Print the data below exactly, but only the lines from the one containing "canoe, punt, skiff" down to the one containing "Typically, even a", inclusive.
___
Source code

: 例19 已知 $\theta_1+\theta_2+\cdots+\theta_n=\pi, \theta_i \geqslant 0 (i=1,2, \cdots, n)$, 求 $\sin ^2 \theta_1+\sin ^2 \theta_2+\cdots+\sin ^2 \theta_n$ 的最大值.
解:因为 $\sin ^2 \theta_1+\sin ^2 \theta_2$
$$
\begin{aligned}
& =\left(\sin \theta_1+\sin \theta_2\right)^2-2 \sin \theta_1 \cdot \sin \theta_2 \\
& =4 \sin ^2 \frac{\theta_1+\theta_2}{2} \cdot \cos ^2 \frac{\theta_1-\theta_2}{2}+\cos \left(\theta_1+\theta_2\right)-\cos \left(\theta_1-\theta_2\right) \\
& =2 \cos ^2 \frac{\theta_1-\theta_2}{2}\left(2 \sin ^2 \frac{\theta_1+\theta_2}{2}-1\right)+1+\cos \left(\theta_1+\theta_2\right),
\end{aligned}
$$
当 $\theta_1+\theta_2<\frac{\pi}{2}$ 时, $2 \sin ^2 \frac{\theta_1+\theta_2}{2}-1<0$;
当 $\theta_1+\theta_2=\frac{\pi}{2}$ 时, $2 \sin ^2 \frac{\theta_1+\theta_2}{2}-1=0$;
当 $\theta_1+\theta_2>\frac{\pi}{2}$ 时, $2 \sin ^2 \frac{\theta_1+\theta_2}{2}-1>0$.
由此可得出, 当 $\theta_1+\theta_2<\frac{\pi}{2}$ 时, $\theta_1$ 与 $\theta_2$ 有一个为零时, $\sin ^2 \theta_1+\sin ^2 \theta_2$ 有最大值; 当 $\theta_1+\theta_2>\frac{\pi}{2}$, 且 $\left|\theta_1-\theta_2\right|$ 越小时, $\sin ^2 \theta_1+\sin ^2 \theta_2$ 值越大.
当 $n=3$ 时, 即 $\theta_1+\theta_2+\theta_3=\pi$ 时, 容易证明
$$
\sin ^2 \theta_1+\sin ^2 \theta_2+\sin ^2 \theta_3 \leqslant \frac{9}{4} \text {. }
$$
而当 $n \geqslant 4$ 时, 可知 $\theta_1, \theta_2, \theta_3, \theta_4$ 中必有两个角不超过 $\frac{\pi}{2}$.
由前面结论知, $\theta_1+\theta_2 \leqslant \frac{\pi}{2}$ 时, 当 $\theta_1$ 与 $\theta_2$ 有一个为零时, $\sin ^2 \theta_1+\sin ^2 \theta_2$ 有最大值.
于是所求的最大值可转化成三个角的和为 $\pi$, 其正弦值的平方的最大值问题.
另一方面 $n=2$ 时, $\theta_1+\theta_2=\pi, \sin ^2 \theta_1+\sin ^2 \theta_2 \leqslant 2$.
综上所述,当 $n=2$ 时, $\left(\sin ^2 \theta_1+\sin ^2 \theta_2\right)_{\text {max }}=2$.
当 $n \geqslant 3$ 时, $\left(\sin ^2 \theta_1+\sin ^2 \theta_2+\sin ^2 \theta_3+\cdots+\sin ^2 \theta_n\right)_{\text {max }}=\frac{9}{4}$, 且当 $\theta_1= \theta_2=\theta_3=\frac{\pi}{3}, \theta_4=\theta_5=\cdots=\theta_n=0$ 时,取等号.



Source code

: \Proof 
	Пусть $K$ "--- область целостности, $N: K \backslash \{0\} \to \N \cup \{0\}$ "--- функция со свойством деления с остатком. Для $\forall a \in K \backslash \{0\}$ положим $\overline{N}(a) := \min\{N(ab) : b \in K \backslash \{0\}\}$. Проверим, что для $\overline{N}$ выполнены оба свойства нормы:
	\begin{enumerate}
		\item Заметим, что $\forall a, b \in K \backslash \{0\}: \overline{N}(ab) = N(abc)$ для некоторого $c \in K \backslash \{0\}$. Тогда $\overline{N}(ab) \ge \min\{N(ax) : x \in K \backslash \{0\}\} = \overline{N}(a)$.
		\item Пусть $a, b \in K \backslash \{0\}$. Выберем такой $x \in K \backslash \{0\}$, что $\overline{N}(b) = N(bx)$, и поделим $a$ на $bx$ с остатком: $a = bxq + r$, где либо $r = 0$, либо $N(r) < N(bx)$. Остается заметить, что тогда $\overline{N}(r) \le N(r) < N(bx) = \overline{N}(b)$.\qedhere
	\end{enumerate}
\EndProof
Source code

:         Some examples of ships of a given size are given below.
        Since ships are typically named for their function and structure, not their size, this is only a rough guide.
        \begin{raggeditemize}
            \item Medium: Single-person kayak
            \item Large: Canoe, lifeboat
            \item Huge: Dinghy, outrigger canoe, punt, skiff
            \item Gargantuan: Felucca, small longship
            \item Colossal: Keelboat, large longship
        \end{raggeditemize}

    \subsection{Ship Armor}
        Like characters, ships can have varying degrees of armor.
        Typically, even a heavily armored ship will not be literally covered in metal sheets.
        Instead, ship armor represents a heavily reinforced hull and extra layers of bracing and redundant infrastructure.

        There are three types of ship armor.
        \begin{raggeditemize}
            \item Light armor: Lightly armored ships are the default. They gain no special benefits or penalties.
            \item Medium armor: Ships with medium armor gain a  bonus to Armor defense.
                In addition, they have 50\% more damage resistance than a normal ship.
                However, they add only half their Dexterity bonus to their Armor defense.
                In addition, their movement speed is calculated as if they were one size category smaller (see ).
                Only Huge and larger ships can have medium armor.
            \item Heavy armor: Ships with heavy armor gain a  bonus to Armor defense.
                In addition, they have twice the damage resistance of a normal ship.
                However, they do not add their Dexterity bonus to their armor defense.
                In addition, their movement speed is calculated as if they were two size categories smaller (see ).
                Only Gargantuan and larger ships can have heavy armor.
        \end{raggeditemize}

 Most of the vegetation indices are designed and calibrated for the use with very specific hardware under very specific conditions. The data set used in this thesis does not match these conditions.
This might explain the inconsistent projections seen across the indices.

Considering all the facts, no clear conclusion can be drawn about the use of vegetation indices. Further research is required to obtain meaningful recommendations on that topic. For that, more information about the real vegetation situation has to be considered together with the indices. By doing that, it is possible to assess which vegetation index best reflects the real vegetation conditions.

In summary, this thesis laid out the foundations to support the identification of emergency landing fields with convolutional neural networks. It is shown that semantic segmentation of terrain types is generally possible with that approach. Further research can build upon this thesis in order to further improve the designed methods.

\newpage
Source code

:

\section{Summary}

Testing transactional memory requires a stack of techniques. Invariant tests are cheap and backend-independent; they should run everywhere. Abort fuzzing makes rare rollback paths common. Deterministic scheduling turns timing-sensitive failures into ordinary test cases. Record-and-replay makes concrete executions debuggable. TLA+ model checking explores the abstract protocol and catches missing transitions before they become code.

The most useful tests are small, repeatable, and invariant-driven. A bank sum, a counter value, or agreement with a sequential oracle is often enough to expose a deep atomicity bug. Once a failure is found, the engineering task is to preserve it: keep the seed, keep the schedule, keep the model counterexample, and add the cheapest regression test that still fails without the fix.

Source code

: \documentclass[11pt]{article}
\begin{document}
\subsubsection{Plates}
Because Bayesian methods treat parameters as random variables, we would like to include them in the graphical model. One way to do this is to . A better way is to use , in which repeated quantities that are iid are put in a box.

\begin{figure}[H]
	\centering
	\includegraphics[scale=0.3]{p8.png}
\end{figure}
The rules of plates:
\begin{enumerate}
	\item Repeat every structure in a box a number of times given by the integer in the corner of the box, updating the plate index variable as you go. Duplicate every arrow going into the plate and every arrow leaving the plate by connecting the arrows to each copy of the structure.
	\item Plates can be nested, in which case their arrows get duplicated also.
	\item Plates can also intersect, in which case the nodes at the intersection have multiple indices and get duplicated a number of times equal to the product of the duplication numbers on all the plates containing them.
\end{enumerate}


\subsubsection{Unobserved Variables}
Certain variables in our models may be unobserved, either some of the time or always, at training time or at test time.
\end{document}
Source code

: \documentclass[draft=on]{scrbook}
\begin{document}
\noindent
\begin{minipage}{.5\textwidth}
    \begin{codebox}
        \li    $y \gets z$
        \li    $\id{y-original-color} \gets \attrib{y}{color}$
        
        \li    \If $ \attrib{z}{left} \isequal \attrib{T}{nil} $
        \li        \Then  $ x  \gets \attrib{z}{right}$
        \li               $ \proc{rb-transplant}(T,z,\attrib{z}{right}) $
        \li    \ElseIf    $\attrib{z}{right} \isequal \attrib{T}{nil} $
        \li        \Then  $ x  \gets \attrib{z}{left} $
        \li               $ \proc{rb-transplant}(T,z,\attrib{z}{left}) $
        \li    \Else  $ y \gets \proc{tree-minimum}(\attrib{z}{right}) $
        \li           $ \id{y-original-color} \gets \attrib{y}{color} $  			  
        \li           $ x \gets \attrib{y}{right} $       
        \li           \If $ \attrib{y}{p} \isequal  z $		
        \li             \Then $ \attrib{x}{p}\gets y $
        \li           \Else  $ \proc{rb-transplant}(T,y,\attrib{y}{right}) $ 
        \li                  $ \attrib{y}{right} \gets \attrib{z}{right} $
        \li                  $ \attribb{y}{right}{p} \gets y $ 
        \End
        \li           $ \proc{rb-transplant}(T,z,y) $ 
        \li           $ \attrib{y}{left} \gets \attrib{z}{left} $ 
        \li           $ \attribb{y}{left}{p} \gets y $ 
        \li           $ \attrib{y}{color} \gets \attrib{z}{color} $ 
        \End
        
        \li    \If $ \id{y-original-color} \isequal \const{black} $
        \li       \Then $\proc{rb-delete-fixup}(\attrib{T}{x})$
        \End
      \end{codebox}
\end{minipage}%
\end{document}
___
Your solution ::
            \item Huge: Dinghy, outrigger canoe, punt, skiff
            \item Gargantuan: Felucca, small longship
            \item Colossal: Keelboat, large longship
        \end{raggeditemize}

    \subsection{Ship Armor}
        Like characters, ships can have varying degrees of armor.
        Typically, even a heavily armored ship will not be literally covered in metal sheets.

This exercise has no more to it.